Mixture Density Network

The MDN model uses deep neural networks with mixture density outputs to predict missing values by learning complex, potentially multi-modal conditional distributions. Built on PyTorch Tabular, this approach combines the flexibility of neural networks with the probabilistic richness of Gaussian mixture models.

Variable type support

MDN automatically adapts to your target variable types. For numerical variables, it uses a mixture density network head that models the full conditional distribution as a mixture of Gaussians, enabling it to capture complex, multi-modal relationships. For categorical and boolean variables, it switches to a neural classifier with appropriate output layers. This automatic detection means you can pass mixed variable types without manual configuration.

How it works

The MDN imputer uses a shared backbone architecture (configurable dense layers with dropout and batch normalization options) that feeds into specialized output heads. For numerical targets, the mixture density head outputs parameters for a mixture of Gaussian distributions: mixing coefficients, means, and variances for each component. Predictions are generated by stochastically sampling from this learned distribution rather than returning point estimates.

For categorical and boolean targets, the model uses a standard classification head with softmax outputs. Predictions are made by sampling from the predicted probability distribution, preserving the stochastic nature of imputation.
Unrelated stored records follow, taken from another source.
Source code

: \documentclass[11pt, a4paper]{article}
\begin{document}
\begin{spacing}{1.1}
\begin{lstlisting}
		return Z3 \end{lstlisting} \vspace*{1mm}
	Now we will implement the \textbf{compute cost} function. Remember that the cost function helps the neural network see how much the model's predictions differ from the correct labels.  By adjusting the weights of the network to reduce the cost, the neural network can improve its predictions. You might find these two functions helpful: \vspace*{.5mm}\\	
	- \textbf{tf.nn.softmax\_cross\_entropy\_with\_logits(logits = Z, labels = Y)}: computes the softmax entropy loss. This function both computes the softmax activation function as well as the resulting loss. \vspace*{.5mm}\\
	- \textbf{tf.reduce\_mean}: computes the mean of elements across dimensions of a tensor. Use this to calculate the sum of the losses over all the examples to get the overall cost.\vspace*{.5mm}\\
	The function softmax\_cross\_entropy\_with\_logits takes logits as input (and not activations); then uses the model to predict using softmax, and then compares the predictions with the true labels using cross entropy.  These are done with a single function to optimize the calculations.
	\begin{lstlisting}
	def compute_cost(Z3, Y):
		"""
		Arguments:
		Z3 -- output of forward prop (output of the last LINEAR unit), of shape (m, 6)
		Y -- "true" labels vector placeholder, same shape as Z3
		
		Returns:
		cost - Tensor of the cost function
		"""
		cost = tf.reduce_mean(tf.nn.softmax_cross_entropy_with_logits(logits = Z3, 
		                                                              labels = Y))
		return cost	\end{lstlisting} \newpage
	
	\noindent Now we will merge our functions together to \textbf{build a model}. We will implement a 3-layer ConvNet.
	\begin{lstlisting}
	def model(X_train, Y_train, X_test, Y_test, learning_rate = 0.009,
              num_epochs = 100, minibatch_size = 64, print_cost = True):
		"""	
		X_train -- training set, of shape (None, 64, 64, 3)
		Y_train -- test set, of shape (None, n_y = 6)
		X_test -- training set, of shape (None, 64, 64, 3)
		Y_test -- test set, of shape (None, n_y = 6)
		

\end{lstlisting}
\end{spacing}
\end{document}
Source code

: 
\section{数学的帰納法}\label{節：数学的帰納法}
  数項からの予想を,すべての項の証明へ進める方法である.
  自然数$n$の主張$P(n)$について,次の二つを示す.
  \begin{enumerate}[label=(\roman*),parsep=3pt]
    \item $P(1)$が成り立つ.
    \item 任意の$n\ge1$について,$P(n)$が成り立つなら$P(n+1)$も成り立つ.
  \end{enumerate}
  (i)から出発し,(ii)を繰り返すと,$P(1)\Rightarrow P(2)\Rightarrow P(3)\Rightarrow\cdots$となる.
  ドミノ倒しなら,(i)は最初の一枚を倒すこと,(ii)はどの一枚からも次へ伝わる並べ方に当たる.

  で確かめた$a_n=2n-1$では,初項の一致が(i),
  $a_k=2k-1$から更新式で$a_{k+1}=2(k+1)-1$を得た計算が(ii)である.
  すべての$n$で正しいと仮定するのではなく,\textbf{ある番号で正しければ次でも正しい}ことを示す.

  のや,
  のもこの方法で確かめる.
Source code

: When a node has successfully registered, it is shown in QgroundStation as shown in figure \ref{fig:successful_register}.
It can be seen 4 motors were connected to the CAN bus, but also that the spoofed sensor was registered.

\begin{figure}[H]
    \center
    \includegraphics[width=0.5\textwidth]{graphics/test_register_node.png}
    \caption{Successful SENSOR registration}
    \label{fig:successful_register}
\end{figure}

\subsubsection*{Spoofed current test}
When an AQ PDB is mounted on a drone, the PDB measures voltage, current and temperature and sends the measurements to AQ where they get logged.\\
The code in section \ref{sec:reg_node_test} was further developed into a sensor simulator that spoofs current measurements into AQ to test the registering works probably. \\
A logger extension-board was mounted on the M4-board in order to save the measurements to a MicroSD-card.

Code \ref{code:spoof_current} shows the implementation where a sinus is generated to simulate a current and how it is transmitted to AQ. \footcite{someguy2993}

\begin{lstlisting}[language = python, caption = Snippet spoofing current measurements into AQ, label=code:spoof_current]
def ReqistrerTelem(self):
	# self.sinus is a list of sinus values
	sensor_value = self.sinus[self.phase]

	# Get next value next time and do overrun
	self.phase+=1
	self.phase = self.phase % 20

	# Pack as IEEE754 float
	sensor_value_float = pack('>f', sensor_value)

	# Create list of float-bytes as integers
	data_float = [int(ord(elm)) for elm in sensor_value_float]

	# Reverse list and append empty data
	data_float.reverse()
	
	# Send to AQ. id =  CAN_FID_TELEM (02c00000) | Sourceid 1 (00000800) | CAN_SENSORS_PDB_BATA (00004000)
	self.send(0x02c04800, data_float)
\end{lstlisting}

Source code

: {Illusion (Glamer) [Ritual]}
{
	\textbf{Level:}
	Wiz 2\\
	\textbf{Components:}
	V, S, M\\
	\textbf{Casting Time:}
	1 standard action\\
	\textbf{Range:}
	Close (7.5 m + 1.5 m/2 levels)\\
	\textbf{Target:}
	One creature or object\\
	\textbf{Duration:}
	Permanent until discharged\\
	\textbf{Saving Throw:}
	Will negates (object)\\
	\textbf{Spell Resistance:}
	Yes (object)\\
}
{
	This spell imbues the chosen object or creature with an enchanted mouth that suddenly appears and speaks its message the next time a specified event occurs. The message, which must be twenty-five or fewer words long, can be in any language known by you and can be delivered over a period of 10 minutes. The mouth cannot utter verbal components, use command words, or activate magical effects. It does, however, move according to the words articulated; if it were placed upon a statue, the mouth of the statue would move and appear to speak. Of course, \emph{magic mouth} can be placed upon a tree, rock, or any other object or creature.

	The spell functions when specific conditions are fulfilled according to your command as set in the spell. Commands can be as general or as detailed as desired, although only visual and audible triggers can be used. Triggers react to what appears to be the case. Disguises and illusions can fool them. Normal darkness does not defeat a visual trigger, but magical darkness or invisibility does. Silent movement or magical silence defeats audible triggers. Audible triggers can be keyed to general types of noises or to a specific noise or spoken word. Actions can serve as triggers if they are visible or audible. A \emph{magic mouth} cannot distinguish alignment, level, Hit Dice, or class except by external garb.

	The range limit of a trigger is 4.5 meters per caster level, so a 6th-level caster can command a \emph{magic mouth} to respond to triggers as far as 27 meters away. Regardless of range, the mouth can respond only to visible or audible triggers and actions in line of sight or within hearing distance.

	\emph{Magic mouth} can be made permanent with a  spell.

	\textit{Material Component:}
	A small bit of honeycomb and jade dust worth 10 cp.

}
The model supports automatic caching based on data hashes, avoiding redundant retraining when the same data is encountered again. Hyperparameter tuning via Optuna is available for optimizing the number of Gaussian components and learning rate.

Key features

MDN offers several advantages for complex imputation tasks. The mixture density approach can model multi-modal distributions that simpler methods cannot capture, making it suitable for variables with complex conditional distributions. The neural network backbone can learn non-linear relationships without requiring explicit feature engineering.

Training leverages GPU acceleration when available and includes early stopping to prevent overfitting. The automatic model caching system speeds up repeated analyses on the same dataset.

Installation note

MDN requires the pytorch-tabular package, which is an optional dependency. Install it with:

pip install pytorch_tabular